═══ RECORDS SUPPLIED ═══
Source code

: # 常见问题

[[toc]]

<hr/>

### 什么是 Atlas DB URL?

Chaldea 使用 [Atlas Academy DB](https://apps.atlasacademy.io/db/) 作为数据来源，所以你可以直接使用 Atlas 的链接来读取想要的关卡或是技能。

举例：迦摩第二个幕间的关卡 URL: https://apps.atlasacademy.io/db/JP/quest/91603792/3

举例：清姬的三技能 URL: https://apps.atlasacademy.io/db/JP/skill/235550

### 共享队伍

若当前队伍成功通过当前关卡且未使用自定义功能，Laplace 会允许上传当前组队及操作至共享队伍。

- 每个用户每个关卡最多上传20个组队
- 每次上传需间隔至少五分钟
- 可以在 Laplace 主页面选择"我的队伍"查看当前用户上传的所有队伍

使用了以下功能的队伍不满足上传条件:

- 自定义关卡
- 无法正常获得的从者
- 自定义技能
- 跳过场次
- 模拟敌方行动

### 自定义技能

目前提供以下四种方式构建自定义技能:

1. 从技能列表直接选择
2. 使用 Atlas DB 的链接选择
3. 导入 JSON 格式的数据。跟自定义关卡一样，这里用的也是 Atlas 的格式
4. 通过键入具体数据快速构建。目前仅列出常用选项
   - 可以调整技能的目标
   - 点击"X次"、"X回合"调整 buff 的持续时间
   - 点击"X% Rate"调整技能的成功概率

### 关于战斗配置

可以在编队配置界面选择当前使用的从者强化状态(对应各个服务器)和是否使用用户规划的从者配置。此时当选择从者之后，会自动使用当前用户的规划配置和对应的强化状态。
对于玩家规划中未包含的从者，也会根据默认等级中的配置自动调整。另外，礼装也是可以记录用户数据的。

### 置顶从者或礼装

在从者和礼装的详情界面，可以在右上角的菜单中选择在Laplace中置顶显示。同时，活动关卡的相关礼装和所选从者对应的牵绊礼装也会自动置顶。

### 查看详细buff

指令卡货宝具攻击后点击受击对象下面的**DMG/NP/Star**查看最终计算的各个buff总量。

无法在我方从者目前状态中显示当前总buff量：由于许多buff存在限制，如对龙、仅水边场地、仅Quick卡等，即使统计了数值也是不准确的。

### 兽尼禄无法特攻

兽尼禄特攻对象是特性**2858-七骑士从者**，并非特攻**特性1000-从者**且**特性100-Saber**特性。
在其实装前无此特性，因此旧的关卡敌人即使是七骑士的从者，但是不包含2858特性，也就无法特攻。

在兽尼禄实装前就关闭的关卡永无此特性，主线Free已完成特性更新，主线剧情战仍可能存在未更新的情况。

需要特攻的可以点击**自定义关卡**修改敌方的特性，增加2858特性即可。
═══
• [WHAT IS BEING ASKED]: Extract all lines of the records above that include "apps".

• [RESULT FOR THIS TASK]:
Chaldea 使用 [Atlas Academy DB](https://apps.atlasacademy.io/db/) 作为数据来源，所以你可以直接使用 Atlas 的链接来读取想要的关卡或是技能。
举例：迦摩第二个幕间的关卡 URL: https://apps.atlasacademy.io/db/JP/quest/91603792/3
举例：清姬的三技能 URL: https://apps.atlasacademy.io/db/JP/skill/235550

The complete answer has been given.